DİŞ KİRASI
DİŞ KİRASI
Eskiden Osmanlı zamanında maddi durumu iyi olan aileler çoğunlukla Ramazan ayında verdikleri iftar yemeği davetlerinde evlerine gelen zengin fakir herkese evden ayrılırken hediyeler verirlerdi. Verilen bu davetler büyük konaklarda ve köşklerde olurdu. Verilen hediyeler ise, kese içinde para ya da değerli eşyalar idi. İşte bu hediyenin adı diş kirasıdır. Bu durum ev sahibinin cömertliğini gösterir. Diş kirası denilmesinin sebebi ise konukların ev sahibine sevab kazandırmak için zahmet buyurmuş olması ve ağzınızı iftar sahibinin damak zevkine kiralamış olmanızdır.
Kirası, ikram edilen yemeklerin girdiği ağızların bu işte kullanılmasından ötürü davetlilere verdiği hediye olarak düşünülürdü. Misafirler yemeklerini yedikten sonra diş kiraları verilirdi. Onlarda ev sahiplerine teşekkür eder “Allah kesenize bereket versin” diye dualar eder ve teraviye gitmek için hazırlanırlardı. Misafirlerin ettiği dular ev sahibinin bolca sevap kazanmasına vesile olurdu.
Sadece Ramazan ayında değil, maddi durumu iyi olan aileler istedikleri her hangi bir zamanda da bu daveti verirlerdi.
Bu adet günümüzde unutulmuş ancak geçmişte önemli bir yeri olan bence yaşatılması gerekli olan bir gelenektir. Osmanlı kültürü içinde ortaya çıkmış olan bu gelenek, 20. Yüzyılın başlarına kadar devam etmiş; zenginler, evlerinde ağırladıkları yüzlerce davetliye zengin-fakir demeden diş kirası vermiştir. Buradan da görüleceği üzere ecdadımız misafirperverlikte, kibarlıkta, kültür ve sanatta ne kadar ileridir ve manevi değerlerine sahip çıkmıştır. Fakat bizler günümüzde manevi değerlerimize sahip çıkmıyoruz ve zamanla bu tür adetler yok olup gidiyor.
Sultan Mehmet dönemi sadrazamlarından Mahmut Paşa, tarihimizin ünlü cömert ve hayırseverleri arasındadır. Her vesileyle yoksullara yardım etmekten zevk alan Mahmut Paşa, Ramazan ayı geldiğinde kesenin ağzını büsbütün açardı. Hele, konağında verdiği iftar ziyafetleri dillere destandı. Buradaki ziyafetin, başka zengin evlerinde rastlanmayan bir özelliği olduğu için… Onun sofrasında oruç açanlar, diş kirasına ilâveten her akşam, mutlaka ikram edilen nohutlu pilavın gelmesini dört gözle beklerlerdi. Dişlerine takılma ihtimali olan sert bir sahte nohut yakalama ümidiyle… Çünkü Paşa, kazanlarda pilav pişirilirken, içine nohut biçimi verilmiş altınlar da attırırdı.

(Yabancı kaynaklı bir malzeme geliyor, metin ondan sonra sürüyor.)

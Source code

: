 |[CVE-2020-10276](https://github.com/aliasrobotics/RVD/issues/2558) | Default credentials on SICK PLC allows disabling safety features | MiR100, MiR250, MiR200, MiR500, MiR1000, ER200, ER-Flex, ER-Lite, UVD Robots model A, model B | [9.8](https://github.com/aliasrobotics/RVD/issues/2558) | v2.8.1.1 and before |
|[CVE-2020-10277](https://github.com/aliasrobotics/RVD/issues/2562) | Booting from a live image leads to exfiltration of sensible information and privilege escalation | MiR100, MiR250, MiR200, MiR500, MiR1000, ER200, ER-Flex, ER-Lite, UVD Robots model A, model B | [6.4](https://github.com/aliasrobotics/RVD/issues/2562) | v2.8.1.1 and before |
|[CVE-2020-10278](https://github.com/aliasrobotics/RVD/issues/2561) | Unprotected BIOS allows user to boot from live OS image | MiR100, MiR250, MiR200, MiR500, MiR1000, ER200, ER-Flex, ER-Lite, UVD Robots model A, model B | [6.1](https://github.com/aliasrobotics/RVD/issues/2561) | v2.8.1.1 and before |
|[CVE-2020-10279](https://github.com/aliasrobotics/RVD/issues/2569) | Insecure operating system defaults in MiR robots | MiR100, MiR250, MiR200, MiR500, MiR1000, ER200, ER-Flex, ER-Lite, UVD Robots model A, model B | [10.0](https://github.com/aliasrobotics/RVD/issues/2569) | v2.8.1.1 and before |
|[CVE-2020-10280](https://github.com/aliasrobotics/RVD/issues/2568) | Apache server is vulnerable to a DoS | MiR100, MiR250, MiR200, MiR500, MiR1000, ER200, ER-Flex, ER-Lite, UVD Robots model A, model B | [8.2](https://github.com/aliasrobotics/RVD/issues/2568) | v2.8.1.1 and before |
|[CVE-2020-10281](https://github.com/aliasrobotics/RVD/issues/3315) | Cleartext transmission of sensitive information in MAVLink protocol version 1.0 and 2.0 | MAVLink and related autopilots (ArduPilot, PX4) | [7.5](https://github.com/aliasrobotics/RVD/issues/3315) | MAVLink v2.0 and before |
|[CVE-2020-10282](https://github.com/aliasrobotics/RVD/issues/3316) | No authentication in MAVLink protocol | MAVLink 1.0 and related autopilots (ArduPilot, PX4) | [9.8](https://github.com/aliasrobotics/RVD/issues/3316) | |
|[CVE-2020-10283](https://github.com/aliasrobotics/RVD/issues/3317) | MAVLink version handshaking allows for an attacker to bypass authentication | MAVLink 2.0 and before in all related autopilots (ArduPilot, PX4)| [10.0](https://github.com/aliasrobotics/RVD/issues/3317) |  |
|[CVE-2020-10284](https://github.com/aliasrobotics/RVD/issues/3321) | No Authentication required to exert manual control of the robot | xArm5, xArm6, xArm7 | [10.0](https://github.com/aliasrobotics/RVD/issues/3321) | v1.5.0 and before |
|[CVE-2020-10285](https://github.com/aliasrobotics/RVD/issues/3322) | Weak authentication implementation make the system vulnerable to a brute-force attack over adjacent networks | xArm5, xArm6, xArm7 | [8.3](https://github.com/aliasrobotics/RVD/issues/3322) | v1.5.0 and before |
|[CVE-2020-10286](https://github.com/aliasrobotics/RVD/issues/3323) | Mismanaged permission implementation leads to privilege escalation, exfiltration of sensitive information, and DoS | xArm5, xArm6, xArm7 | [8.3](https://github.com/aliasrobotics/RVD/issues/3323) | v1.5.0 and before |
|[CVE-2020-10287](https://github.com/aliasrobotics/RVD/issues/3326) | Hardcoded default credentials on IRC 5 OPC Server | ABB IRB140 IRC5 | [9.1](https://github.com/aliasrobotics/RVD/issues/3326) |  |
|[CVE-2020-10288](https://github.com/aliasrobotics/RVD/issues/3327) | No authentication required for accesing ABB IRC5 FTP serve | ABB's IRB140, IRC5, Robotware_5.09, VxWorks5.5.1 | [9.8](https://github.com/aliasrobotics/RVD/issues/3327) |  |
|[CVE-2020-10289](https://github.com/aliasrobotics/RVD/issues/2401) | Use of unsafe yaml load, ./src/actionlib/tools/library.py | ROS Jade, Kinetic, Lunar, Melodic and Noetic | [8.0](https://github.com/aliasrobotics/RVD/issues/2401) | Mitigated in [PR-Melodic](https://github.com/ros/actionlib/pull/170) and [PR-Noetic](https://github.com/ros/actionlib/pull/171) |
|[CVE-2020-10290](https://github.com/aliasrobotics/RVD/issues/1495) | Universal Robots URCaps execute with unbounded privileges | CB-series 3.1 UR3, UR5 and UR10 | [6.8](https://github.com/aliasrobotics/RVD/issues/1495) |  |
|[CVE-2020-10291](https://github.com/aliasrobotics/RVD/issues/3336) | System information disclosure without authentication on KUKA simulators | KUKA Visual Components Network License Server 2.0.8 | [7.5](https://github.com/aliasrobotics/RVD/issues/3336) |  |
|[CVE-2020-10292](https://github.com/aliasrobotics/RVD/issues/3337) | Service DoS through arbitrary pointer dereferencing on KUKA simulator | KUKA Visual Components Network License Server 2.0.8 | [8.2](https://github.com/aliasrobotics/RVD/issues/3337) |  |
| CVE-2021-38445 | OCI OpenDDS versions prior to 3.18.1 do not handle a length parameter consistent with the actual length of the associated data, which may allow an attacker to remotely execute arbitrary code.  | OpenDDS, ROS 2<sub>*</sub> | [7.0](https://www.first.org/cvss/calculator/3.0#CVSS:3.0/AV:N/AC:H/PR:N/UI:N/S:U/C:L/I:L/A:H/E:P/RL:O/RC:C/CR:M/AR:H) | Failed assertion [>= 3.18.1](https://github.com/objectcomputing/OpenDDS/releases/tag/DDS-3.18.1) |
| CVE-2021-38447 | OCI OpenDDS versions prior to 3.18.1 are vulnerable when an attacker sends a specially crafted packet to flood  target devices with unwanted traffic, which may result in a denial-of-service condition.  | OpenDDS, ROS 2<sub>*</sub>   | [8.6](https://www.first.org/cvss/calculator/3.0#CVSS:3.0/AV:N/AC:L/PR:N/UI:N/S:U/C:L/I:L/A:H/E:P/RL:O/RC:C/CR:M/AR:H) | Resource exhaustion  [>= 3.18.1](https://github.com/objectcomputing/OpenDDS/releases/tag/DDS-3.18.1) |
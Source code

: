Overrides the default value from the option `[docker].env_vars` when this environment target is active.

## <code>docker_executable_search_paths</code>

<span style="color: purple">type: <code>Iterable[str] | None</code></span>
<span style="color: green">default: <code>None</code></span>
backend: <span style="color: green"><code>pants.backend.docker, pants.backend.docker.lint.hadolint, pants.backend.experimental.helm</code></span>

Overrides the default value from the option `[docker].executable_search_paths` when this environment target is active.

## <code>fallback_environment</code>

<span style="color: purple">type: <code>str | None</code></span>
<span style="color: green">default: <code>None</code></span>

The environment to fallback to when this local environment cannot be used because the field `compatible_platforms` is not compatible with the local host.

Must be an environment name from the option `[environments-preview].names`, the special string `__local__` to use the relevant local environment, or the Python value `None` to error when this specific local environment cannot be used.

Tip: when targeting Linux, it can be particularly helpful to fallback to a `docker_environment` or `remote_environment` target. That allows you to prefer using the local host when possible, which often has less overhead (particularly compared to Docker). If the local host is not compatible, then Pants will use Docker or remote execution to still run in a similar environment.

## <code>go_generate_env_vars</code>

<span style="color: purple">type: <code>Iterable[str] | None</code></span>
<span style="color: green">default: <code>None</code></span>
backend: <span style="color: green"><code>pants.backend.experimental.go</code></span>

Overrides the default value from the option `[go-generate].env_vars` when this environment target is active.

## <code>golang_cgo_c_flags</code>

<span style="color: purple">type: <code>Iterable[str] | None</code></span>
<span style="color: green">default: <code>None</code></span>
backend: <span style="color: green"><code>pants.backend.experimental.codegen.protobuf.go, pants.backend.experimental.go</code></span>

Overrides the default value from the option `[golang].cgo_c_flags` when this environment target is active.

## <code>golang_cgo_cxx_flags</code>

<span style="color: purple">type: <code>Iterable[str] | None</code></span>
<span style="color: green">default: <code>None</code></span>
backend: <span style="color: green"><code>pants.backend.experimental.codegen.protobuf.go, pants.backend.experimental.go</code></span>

İşte bu olay, hâlâ hemen herkesin bildiği ve kullandığı bir atasözümüzün doğmasına sebep olmuştur:
“Kısmetinde olan, kaşığında çıkar.”
Aslında İslam’da diş kirası diye bir adet yoktur.
Peygamber efendimiz, “Bir kimse, bu ayda bir oruçluya iftar verirse günahları affolur. O oruçlunun sevabı kadar ona sevab verilir” buyurunca, Eshab-ı kiramdan bazıları, bir oruçluyu iftar ettirecek kadar zengin olmadıklarını söylediler. Onlara cevaben “(Bir hurmayla iftar verene de, yalnız suyla oruç açtırana da, biraz süt ikram edene de bu sevab verilir” buyurdu. (Beyheki)
Hadis-i şeriflerde buyuruldu ki:
“Müslüman kardeşine ikram eden, Allahü teâlâya ikram etmiş olur.” [İsfehani]
“Misafir, sofrada bulunduğu müddetçe, melekler, ev sahibine dua eder.” [Taberani]
“Arkadaşına, sevdiği yemeği ikram edenin günahları affolur.” [Bezzar]
Ah o eski ramazanlar dediğimiz, Eski ramazanların tekrardan yaşanması için eski geleneklerimizi hatırlamalıyız, manevi değerlerimize sahip çıkmalıyız.